> **WHAT THE EXERCISE ASKS**
Make a verbatim copy of the records; pictures stay out.

[Source data]
========================================================================
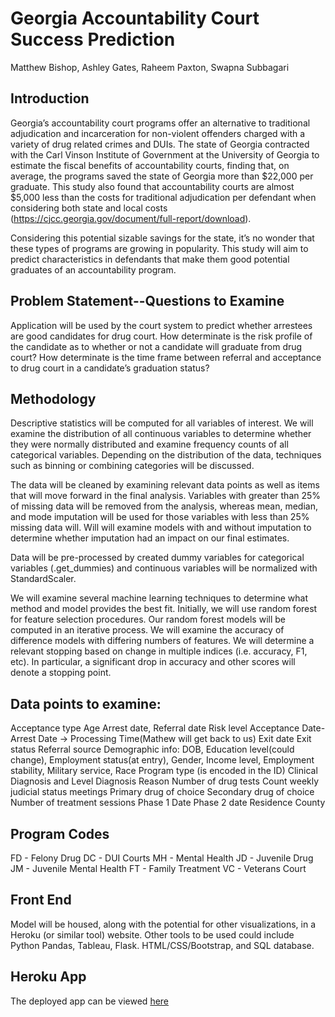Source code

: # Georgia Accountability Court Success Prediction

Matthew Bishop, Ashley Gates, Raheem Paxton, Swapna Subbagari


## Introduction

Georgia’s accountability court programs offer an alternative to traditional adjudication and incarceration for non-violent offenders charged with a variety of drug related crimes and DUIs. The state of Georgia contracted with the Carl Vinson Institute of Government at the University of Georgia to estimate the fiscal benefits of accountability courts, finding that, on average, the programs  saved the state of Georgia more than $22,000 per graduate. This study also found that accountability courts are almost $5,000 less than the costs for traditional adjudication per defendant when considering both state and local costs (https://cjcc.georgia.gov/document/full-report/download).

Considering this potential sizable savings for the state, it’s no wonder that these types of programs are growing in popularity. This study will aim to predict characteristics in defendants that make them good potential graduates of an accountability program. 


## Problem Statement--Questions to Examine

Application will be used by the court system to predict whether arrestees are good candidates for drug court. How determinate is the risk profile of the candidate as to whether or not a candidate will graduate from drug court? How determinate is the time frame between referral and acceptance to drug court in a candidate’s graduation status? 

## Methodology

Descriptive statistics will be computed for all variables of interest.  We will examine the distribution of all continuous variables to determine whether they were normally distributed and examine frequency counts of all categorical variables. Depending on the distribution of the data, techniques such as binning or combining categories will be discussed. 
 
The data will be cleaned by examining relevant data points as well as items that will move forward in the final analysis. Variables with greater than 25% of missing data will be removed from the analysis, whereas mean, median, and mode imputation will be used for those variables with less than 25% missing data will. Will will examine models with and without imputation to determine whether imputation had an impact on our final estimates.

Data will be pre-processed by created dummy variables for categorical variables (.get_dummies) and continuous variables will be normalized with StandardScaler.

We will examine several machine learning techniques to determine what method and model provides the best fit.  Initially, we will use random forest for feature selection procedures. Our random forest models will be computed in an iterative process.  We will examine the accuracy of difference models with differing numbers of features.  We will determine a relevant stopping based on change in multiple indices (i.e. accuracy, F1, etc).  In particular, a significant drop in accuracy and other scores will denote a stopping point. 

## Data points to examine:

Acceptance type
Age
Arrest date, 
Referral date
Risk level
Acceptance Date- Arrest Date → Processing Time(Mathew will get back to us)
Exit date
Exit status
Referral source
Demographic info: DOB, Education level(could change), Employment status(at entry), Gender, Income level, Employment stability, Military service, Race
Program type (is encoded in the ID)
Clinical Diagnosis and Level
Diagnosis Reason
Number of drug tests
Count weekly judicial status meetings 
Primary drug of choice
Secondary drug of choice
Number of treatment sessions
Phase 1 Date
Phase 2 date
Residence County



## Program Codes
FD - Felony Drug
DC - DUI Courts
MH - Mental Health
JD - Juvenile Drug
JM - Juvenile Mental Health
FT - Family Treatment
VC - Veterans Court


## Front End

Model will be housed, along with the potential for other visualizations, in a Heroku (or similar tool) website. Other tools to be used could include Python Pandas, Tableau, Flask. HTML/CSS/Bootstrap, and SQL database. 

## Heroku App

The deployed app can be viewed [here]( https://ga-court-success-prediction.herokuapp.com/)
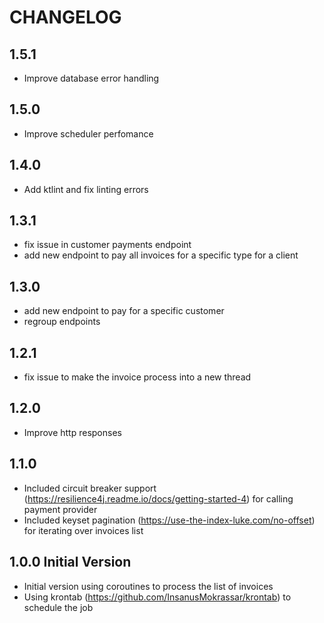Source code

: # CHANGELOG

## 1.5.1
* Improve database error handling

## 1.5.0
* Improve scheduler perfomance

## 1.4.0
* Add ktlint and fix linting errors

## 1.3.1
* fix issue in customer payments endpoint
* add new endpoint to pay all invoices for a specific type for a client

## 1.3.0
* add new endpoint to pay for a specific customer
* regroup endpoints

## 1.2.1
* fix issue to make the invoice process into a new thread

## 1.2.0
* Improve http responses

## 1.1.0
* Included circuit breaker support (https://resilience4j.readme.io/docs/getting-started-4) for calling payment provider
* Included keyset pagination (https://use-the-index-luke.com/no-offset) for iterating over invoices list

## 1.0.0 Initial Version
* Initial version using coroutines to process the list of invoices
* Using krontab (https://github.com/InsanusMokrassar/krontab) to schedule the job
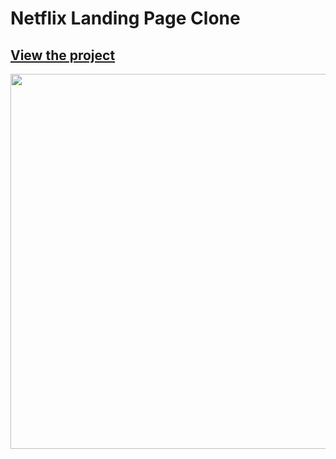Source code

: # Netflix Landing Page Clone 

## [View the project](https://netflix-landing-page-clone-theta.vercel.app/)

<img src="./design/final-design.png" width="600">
========================================================================
> **RESPONSE**
Source code

: # Georgia Accountability Court Success Prediction

Matthew Bishop, Ashley Gates, Raheem Paxton, Swapna Subbagari


## Introduction

Georgia’s accountability court programs offer an alternative to traditional adjudication and incarceration for non-violent offenders charged with a variety of drug related crimes and DUIs. The state of Georgia contracted with the Carl Vinson Institute of Government at the University of Georgia to estimate the fiscal benefits of accountability courts, finding that, on average, the programs  saved the state of Georgia more than $22,000 per graduate. This study also found that accountability courts are almost $5,000 less than the costs for traditional adjudication per defendant when considering both state and local costs (https://cjcc.georgia.gov/document/full-report/download).

Considering this potential sizable savings for the state, it’s no wonder that these types of programs are growing in popularity. This study will aim to predict characteristics in defendants that make them good potential graduates of an accountability program. 


## Problem Statement--Questions to Examine

Application will be used by the court system to predict whether arrestees are good candidates for drug court. How determinate is the risk profile of the candidate as to whether or not a candidate will graduate from drug court? How determinate is the time frame between referral and acceptance to drug court in a candidate’s graduation status? 

## Methodology

Descriptive statistics will be computed for all variables of interest.  We will examine the distribution of all continuous variables to determine whether they were normally distributed and examine frequency counts of all categorical variables. Depending on the distribution of the data, techniques such as binning or combining categories will be discussed. 
 
The data will be cleaned by examining relevant data points as well as items that will move forward in the final analysis. Variables with greater than 25% of missing data will be removed from the analysis, whereas mean, median, and mode imputation will be used for those variables with less than 25% missing data will. Will will examine models with and without imputation to determine whether imputation had an impact on our final estimates.

Data will be pre-processed by created dummy variables for categorical variables (.get_dummies) and continuous variables will be normalized with StandardScaler.

We will examine several machine learning techniques to determine what method and model provides the best fit.  Initially, we will use random forest for feature selection procedures. Our random forest models will be computed in an iterative process.  We will examine the accuracy of difference models with differing numbers of features.  We will determine a relevant stopping based on change in multiple indices (i.e. accuracy, F1, etc).  In particular, a significant drop in accuracy and other scores will denote a stopping point. 

## Data points to examine:

Acceptance type
Age
Arrest date, 
Referral date
Risk level
Acceptance Date- Arrest Date → Processing Time(Mathew will get back to us)
Exit date
Exit status
Referral source
Demographic info: DOB, Education level(could change), Employment status(at entry), Gender, Income level, Employment stability, Military service, Race
Program type (is encoded in the ID)
Clinical Diagnosis and Level
Diagnosis Reason
Number of drug tests
Count weekly judicial status meetings 
Primary drug of choice
Secondary drug of choice
Number of treatment sessions
Phase 1 Date
Phase 2 date
Residence County



## Program Codes
FD - Felony Drug
DC - DUI Courts
MH - Mental Health
JD - Juvenile Drug
JM - Juvenile Mental Health
FT - Family Treatment
VC - Veterans Court


## Front End

Model will be housed, along with the potential for other visualizations, in a Heroku (or similar tool) website. Other tools to be used could include Python Pandas, Tableau, Flask. HTML/CSS/Bootstrap, and SQL database. 

## Heroku App

The deployed app can be viewed [here]( https://ga-court-success-prediction.herokuapp.com/)
Source code

: # CHANGELOG

## 1.5.1
* Improve database error handling

## 1.5.0
* Improve scheduler perfomance

## 1.4.0
* Add ktlint and fix linting errors

## 1.3.1
* fix issue in customer payments endpoint
* add new endpoint to pay all invoices for a specific type for a client

## 1.3.0
* add new endpoint to pay for a specific customer
* regroup endpoints

## 1.2.1
* fix issue to make the invoice process into a new thread

## 1.2.0
* Improve http responses

## 1.1.0
* Included circuit breaker support (https://resilience4j.readme.io/docs/getting-started-4) for calling payment provider
* Included keyset pagination (https://use-the-index-luke.com/no-offset) for iterating over invoices list

## 1.0.0 Initial Version
* Initial version using coroutines to process the list of invoices
* Using krontab (https://github.com/InsanusMokrassar/krontab) to schedule the job
Source code

: # Netflix Landing Page Clone 

## [View the project](https://netflix-landing-page-clone-theta.vercel.app/)

<img src="./design/final-design.png" width="600">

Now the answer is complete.